*** Block opens ***

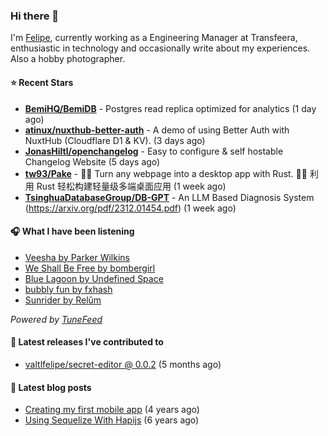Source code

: ### Hi there 👋

I'm [Felipe](https://felipevm.com), currently working as a Engineering Manager at Transfeera, enthusiastic in technology and occasionally write about my experiences. Also a hobby photographer.

#### ⭐ Recent Stars
- **[BemiHQ/BemiDB](https://github.com/BemiHQ/BemiDB)** - Postgres read replica optimized for analytics (1 day ago)
- **[atinux/nuxthub-better-auth](https://github.com/atinux/nuxthub-better-auth)** - A demo of using Better Auth with NuxtHub (Cloudflare D1 &amp; KV). (3 days ago)
- **[JonasHiltl/openchangelog](https://github.com/JonasHiltl/openchangelog)** - Easy to configure &amp; self hostable Changelog Website (5 days ago)
- **[tw93/Pake](https://github.com/tw93/Pake)** - 🤱🏻 Turn any webpage into a desktop app with Rust.  🤱🏻 利用 Rust 轻松构建轻量级多端桌面应用 (1 week ago)
- **[TsinghuaDatabaseGroup/DB-GPT](https://github.com/TsinghuaDatabaseGroup/DB-GPT)** - An LLM Based Diagnosis System  (https://arxiv.org/pdf/2312.01454.pdf) (1 week ago)

#### 🎧 What I have been listening
- [Veesha by Parker Wilkins](https://open.spotify.com/track/40TVYUkRQ5GgLApjXOxq3O)
- [We Shall Be Free by bombergirl](https://open.spotify.com/track/7ukdXMeyezREsJaSl7mnpA)
- [Blue Lagoon by Undefined Space](https://open.spotify.com/track/2mpy5N86A2YZDhiUvY1OGP)
- [bubbly fun by fxhash](https://open.spotify.com/track/4EgmPP8fBkVxL4jDUEhQ8n)
- [Sunrider by Relŭm](https://open.spotify.com/track/57BjBUlKLXpzvveTapqUDP)

_Powered by [TuneFeed](https://tunefeed.app?ref=valtlfelipe-gh-profile)_ 

#### 🚀 Latest releases I've contributed to


- [valtlfelipe/secret-editor @ 0.0.2](https://github.com/valtlfelipe/secret-editor/releases/tag/0.0.2) (5 months ago)

#### 📄 Latest blog posts
- [Creating my first mobile app](https://felipevm.com/posts/creating-my-first-mobile-app/) (4 years ago)
- [Using Sequelize With Hapijs](https://felipevm.com/posts/using-sequelize-with-hapijs/) (6 years ago)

*** Block closes ***

Work to be completed: Reproduce each line of the entries in which the word "valtlfelipe" is found.

Reply to the task:
_Powered by [TuneFeed](https://tunefeed.app?ref=valtlfelipe-gh-profile)_ 
- [valtlfelipe/secret-editor @ 0.0.2](https://github.com/valtlfelipe/secret-editor/releases/tag/0.0.2) (5 months ago)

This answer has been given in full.